Danıştay saldırısına ilişkin süren davada savunmasını yapan Barış Demirtaş önemli açıklamalarda bulundu. ''Danıştay saldırısına ilişkin kamera kayıtlarının silinerek delillerin karartıldığı'' iddiasına ilişkin eski OYAK Savunma ve Güvenlik Sistemleri (SGS) Genel Müdürü Orhan Çoban'ın da aralarında bulunduğu 4'ü tutuklu 10 sanığın yargılanmasına devam edildi.

Sabah'ın haberine göre, Duruşmada savunma yapan tutuklu sanıklardan Barış Demirtaş, Danıştay'da kullanılan kayıt cihazının İsrail'de üretilen Regart marka bir cihaz olduğunu aktararak şunları söyledi:

''Danıştay'da kullanılan hard disk'in kapasitesi 80 GB'dir. 80 GB bir hard diskin Danıştay'da kullanılabileceği gün sayısı 6-7 gündür. 8. gün, ilk günkü görüntüler silinir. 9. gün, ikinci günkü görüntüler silinir ve böyle devam eder.
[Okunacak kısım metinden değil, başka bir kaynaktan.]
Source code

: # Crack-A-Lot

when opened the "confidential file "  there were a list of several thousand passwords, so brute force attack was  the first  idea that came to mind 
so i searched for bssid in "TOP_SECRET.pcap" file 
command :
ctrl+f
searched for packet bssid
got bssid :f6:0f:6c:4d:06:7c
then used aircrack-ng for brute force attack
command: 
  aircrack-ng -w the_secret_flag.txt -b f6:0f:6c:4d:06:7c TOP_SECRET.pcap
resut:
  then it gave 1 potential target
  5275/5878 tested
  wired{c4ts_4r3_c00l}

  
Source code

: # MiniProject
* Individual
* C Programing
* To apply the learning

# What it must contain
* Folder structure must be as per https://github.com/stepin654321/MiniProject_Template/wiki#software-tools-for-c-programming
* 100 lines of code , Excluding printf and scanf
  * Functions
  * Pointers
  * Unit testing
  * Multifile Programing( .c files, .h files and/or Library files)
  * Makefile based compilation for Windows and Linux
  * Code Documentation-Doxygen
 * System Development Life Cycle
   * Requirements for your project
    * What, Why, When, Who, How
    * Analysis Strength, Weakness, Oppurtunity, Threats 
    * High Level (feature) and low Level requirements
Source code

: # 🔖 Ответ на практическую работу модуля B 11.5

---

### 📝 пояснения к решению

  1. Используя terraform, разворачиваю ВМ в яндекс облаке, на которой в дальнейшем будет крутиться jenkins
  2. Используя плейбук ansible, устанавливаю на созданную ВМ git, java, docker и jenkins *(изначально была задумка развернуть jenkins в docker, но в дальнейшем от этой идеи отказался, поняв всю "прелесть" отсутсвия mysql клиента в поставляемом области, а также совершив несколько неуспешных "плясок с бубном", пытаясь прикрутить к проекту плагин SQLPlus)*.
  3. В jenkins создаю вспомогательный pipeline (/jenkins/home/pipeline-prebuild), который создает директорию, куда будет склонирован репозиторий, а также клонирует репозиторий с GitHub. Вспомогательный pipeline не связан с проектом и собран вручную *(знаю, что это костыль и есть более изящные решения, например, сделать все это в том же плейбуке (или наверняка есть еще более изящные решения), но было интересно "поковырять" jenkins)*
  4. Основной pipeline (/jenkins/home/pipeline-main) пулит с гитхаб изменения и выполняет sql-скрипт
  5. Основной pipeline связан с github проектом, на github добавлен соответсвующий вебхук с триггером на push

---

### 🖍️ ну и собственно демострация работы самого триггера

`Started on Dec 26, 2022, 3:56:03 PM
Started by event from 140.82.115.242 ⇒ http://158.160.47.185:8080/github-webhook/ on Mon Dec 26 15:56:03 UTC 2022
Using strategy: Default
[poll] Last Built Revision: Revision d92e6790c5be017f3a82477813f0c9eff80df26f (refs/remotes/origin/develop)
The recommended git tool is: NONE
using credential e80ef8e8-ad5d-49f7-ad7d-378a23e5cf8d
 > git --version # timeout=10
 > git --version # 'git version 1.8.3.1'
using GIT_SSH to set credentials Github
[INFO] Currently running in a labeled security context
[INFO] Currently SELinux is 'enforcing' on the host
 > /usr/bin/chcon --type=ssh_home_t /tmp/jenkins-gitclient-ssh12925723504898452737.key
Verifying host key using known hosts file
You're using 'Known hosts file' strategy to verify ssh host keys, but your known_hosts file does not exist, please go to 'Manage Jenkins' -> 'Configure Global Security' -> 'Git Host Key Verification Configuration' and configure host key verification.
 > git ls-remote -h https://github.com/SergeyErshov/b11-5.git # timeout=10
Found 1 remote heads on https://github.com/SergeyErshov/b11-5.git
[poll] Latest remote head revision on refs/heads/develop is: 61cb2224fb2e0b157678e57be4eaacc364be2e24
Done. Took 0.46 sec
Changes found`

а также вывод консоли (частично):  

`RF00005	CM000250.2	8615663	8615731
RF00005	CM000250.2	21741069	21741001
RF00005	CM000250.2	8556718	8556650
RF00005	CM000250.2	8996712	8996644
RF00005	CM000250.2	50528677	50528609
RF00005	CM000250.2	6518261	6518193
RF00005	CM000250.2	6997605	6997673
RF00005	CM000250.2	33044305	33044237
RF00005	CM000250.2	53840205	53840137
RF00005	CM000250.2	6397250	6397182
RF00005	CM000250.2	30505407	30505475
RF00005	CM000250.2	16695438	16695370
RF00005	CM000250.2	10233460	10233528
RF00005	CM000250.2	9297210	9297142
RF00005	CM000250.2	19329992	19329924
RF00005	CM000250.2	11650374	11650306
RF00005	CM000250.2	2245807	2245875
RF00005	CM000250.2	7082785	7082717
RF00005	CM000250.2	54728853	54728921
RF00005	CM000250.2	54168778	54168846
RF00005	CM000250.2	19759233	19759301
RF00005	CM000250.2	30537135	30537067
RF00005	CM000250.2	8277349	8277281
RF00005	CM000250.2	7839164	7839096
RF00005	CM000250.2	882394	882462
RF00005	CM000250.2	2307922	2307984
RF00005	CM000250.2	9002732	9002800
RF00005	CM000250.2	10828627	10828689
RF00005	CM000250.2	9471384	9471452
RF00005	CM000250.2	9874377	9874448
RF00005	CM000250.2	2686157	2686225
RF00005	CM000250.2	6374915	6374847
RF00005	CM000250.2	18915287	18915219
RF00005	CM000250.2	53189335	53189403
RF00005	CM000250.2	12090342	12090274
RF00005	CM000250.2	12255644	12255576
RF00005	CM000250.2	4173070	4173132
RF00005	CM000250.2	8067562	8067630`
Danıştay'da kayıt cihazları akşam şalter indirilmesiyle kapatılıp sabah tekrar açılıyor. Normal kapatılmayan bir cihazın her an arızalanması beklenebilir.''

Cihaz tamir edilmeden Danıştay’a götürüldü
Demirtaş, bir dosyanın geri döndürülemeyecek şekilde silinmesinin saatler alacağını ve bir belgeyi geri döndürülemeyecek şekilde silmek için 25 sefer silme yapılması gerektiğini kaydederek, ''Bu da 6-7 saat sürer. Bilirkişi raporunda, '3 dakikada silindi' deniliyor. 3 dakikada hiçbir zaman geri dönülmeyecek şekilde bir silme işlemi yapılamaz'' dedi.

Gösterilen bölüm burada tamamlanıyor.